Work request
Pull every line containing "other" out of the material below.

Dataset
+ + + + +

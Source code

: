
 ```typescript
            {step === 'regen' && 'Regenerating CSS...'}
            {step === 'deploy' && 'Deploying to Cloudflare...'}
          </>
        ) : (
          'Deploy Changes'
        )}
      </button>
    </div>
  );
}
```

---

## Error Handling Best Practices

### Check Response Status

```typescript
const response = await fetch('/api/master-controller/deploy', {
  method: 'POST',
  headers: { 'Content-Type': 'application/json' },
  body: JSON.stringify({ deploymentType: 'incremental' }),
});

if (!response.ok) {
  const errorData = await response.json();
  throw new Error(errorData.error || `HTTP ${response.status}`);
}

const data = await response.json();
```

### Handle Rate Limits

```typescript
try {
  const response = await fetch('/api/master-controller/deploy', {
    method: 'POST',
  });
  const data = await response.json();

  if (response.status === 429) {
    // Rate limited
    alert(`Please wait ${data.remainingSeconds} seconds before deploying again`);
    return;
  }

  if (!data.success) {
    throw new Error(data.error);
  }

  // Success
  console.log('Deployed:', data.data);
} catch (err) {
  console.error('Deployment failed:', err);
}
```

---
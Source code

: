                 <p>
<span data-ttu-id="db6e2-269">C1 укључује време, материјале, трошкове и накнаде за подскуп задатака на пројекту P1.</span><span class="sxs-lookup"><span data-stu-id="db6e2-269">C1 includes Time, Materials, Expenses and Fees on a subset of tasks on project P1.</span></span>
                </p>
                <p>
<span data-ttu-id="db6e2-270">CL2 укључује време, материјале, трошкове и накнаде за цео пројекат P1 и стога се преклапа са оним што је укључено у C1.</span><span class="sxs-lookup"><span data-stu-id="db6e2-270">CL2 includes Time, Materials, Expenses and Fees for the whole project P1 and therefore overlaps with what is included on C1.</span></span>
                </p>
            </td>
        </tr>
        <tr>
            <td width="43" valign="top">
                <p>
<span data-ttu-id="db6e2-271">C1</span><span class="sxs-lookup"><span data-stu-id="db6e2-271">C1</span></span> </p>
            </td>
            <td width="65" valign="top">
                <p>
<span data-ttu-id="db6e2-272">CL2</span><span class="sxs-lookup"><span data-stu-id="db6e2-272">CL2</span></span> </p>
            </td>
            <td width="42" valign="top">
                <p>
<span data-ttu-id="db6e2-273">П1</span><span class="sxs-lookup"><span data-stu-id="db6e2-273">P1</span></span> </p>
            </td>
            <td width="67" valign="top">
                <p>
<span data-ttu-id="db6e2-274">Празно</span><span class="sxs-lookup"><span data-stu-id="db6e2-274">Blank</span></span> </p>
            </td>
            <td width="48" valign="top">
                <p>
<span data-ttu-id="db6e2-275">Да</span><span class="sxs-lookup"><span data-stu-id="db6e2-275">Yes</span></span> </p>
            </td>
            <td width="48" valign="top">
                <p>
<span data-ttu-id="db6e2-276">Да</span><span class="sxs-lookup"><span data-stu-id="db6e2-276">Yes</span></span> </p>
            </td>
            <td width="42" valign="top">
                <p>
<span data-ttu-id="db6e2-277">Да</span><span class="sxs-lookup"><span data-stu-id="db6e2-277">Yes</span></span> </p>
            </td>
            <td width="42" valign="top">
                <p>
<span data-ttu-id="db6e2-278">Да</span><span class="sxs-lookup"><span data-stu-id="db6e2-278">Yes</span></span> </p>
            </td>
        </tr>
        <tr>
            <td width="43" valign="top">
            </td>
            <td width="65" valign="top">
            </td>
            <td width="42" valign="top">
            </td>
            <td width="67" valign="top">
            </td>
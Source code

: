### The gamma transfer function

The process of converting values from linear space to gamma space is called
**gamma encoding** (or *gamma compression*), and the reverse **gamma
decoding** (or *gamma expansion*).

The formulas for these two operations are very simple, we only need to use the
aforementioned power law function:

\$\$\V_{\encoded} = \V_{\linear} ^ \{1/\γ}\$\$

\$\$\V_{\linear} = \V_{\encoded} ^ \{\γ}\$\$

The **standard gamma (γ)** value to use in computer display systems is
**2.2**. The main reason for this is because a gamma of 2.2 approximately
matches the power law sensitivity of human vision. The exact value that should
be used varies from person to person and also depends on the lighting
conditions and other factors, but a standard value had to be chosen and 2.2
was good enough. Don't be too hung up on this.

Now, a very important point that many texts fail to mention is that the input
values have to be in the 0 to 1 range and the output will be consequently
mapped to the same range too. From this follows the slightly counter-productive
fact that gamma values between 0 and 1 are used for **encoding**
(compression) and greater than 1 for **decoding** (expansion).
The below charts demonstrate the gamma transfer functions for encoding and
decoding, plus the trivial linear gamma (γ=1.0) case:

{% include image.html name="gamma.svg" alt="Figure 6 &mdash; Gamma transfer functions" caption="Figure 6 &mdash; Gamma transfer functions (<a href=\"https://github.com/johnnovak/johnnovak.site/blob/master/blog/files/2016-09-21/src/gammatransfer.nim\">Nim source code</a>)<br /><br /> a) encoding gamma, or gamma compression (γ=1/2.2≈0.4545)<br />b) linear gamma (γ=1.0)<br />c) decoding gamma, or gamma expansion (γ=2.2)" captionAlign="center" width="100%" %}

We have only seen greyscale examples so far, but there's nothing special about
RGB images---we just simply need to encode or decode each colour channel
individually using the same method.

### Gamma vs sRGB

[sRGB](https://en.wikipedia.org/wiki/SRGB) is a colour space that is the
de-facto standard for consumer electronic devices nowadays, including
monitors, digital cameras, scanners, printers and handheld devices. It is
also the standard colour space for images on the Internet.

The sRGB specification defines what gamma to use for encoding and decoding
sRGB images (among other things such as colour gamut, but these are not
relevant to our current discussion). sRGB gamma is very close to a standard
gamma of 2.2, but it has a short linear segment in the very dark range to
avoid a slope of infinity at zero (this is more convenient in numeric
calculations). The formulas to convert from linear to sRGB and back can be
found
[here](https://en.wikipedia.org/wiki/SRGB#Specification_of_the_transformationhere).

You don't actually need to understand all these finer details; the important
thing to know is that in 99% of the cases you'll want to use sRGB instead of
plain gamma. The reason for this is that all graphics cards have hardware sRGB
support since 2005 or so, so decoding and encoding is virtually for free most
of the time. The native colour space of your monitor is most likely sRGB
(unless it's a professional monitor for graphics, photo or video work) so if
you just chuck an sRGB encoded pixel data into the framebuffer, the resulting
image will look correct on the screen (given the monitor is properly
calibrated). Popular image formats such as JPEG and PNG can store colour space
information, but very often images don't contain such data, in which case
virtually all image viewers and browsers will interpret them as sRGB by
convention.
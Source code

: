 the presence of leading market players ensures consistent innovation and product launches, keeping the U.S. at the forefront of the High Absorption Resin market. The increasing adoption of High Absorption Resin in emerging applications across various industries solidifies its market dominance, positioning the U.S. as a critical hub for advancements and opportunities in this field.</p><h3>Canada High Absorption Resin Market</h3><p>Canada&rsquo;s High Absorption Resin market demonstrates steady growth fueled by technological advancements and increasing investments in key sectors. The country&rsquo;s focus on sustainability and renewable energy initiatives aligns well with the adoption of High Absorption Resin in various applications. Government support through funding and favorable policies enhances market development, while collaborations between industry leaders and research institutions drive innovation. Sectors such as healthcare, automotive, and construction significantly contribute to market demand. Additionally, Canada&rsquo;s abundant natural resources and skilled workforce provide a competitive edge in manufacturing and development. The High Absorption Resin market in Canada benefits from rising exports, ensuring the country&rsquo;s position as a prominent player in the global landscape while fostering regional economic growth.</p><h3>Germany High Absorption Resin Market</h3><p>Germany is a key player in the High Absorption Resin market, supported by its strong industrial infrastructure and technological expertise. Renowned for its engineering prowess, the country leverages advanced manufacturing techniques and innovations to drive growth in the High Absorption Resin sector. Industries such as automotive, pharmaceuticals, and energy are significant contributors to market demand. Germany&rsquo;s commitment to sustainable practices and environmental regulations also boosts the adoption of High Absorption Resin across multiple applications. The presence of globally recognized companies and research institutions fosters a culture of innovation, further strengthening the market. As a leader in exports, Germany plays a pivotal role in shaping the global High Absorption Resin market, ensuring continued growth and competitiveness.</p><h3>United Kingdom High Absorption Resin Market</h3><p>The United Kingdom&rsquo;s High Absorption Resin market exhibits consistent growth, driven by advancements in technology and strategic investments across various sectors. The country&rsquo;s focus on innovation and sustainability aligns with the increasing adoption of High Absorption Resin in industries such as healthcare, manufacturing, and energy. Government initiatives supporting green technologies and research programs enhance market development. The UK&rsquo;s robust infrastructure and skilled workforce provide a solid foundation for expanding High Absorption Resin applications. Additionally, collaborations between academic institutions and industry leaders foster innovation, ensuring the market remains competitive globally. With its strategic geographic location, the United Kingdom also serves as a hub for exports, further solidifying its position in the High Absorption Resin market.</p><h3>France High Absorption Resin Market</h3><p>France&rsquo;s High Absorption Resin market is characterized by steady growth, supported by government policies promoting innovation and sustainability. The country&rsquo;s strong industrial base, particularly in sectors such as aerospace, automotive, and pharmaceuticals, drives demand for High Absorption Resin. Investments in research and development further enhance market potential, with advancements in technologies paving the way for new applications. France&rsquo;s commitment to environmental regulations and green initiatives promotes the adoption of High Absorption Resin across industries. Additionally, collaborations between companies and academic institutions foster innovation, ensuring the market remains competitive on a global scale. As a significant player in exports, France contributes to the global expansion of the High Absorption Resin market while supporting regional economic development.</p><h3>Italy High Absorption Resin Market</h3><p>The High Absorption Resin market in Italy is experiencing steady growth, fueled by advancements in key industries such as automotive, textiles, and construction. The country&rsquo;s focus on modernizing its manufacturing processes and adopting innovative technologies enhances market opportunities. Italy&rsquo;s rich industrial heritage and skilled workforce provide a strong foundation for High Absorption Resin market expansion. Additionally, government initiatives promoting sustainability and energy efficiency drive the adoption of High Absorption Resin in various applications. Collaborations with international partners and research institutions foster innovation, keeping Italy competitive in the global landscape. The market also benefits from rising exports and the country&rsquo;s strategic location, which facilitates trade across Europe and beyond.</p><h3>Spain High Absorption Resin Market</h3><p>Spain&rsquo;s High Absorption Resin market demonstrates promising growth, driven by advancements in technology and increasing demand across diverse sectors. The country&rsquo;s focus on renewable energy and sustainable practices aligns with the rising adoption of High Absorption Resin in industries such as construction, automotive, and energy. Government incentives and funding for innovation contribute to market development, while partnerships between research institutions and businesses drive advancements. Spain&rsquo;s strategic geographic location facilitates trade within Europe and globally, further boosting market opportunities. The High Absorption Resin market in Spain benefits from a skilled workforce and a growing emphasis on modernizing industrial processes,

+ + + + +

Your response
conditions and other factors, but a standard value had to be chosen and 2.2
sRGB images (among other things such as colour gamut, but these are not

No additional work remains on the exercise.